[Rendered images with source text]
========
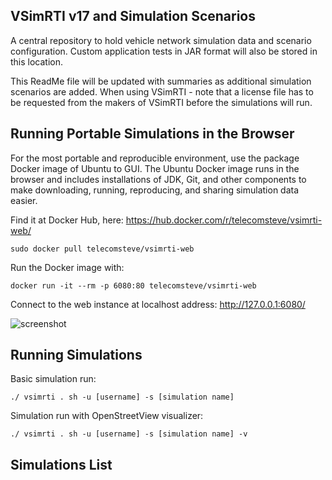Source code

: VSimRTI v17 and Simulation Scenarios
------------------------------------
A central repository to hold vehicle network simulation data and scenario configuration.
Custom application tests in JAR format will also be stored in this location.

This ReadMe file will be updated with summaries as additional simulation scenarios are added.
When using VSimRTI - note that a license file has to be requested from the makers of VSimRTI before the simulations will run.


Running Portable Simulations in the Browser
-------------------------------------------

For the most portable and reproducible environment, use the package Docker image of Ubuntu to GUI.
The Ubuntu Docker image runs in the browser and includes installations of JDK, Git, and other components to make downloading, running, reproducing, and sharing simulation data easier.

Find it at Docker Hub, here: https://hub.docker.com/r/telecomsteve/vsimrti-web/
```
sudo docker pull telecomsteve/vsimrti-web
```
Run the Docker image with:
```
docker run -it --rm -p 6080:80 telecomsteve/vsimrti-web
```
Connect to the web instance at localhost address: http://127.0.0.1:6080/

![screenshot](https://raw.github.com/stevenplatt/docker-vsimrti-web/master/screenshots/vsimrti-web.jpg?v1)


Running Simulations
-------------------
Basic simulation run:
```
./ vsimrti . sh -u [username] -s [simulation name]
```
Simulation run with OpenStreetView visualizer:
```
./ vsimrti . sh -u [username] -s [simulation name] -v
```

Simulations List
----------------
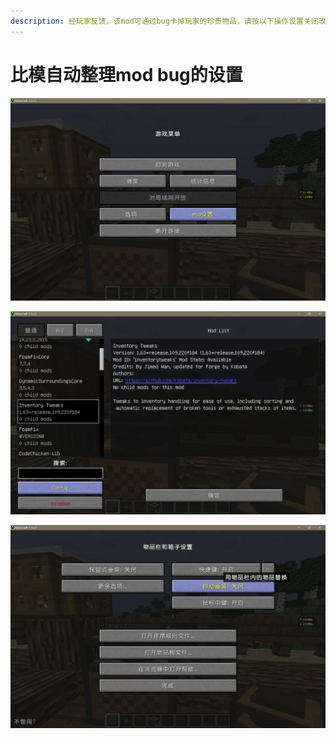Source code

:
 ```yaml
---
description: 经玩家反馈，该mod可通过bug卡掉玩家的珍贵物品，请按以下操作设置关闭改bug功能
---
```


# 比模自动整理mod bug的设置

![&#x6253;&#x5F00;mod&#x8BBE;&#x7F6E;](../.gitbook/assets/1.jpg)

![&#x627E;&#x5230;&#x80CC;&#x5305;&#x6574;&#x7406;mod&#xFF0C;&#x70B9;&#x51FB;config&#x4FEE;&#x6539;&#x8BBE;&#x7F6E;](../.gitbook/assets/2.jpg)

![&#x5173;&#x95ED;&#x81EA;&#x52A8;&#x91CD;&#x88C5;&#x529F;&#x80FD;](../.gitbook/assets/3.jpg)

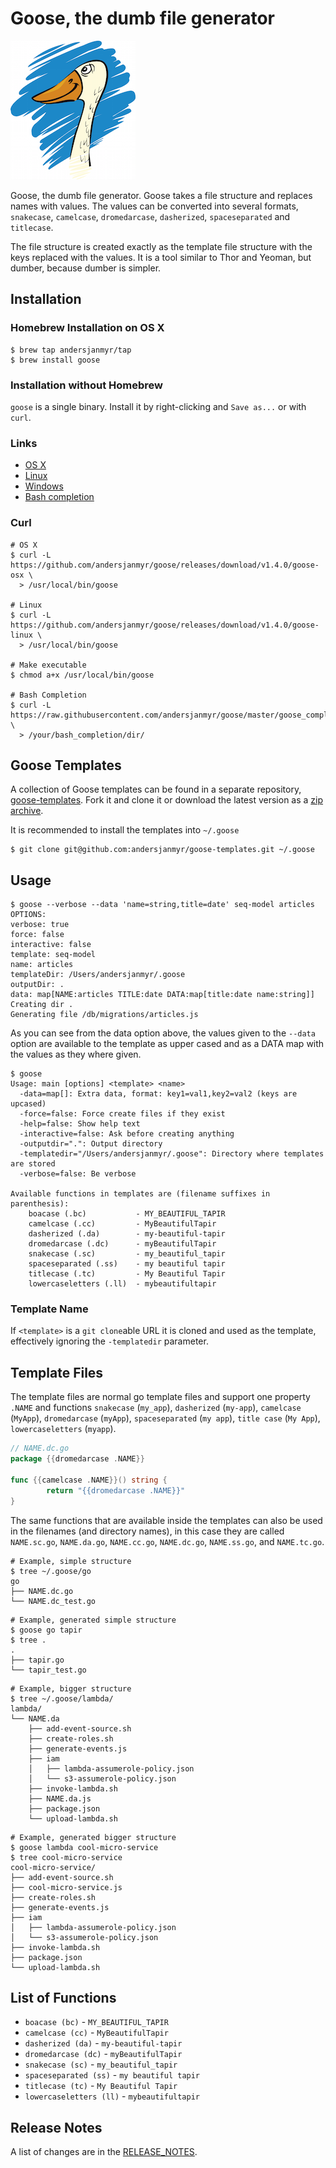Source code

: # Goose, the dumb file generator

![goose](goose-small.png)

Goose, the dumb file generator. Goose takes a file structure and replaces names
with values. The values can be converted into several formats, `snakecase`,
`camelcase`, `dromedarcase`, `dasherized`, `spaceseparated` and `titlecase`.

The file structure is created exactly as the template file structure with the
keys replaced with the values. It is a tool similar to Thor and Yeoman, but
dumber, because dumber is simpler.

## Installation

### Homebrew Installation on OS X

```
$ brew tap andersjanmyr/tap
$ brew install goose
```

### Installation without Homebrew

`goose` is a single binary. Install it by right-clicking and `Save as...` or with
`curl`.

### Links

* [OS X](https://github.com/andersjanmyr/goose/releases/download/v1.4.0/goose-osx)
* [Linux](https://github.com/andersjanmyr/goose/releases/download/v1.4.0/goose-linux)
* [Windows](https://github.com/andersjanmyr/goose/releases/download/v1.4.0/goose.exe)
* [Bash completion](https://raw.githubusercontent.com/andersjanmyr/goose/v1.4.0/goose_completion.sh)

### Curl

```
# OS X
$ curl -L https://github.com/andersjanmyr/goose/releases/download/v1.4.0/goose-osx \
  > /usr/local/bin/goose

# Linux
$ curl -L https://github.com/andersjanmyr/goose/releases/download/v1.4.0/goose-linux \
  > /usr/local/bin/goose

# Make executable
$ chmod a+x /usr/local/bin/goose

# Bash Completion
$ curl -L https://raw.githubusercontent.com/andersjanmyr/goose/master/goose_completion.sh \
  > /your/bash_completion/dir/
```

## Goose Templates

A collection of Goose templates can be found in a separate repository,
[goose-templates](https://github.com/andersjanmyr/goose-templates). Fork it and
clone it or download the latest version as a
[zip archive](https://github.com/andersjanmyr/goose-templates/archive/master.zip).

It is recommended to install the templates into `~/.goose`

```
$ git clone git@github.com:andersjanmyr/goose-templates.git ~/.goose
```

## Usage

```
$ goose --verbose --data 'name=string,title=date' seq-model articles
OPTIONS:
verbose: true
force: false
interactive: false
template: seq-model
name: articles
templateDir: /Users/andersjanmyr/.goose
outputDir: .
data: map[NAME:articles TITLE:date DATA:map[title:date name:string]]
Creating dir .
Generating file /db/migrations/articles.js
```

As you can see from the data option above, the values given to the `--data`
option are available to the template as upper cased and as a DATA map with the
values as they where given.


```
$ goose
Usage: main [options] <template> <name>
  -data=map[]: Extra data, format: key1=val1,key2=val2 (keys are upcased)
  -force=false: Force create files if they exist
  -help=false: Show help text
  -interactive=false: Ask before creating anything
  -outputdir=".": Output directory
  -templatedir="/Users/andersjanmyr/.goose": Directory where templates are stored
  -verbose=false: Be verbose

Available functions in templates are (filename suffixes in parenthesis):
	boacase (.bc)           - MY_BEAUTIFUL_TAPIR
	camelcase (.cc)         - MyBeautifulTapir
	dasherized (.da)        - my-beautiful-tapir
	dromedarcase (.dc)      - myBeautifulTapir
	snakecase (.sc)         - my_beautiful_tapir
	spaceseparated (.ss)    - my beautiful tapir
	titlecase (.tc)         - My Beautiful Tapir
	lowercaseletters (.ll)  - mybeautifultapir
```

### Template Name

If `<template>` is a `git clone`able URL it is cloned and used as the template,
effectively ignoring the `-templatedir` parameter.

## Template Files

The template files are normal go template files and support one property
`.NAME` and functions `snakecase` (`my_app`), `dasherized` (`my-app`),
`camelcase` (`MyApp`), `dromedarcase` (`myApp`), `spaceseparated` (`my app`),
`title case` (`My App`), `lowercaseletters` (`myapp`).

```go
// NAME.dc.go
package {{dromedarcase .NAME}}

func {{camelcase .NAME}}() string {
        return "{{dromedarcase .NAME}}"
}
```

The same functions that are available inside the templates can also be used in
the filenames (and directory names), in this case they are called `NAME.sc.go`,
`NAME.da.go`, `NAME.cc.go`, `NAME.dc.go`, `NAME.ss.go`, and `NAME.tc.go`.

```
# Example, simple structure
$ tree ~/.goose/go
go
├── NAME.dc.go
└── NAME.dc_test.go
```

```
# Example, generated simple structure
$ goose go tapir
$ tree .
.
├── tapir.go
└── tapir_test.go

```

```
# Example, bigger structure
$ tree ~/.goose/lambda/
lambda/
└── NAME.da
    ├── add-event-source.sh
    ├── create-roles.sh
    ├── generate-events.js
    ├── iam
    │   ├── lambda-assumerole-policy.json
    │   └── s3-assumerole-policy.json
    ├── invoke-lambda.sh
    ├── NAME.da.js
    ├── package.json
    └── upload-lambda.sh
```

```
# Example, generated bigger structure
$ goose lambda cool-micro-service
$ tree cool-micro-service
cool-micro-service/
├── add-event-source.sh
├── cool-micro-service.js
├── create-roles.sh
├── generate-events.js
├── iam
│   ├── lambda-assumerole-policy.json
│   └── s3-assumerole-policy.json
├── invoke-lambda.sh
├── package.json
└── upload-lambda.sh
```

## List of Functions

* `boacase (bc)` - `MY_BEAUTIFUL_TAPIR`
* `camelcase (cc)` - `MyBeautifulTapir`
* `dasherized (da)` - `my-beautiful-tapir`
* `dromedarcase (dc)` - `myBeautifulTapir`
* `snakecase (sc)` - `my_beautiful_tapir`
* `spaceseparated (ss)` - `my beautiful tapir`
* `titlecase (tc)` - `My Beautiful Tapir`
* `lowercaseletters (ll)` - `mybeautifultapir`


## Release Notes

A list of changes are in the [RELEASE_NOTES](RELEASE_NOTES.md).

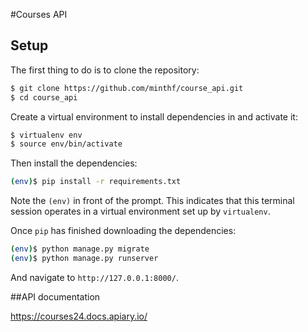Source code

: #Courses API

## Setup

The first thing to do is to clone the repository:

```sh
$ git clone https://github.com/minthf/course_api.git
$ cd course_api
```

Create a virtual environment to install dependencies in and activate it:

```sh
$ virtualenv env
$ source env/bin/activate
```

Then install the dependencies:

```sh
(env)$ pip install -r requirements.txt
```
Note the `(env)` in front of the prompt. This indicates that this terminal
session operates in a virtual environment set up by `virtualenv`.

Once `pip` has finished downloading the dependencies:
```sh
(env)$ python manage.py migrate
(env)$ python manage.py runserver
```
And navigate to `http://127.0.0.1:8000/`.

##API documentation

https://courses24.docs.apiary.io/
========
**Problem**
Work out how many lines of the records contain "keys", and reply with the number alone.

**Solution for this task**
2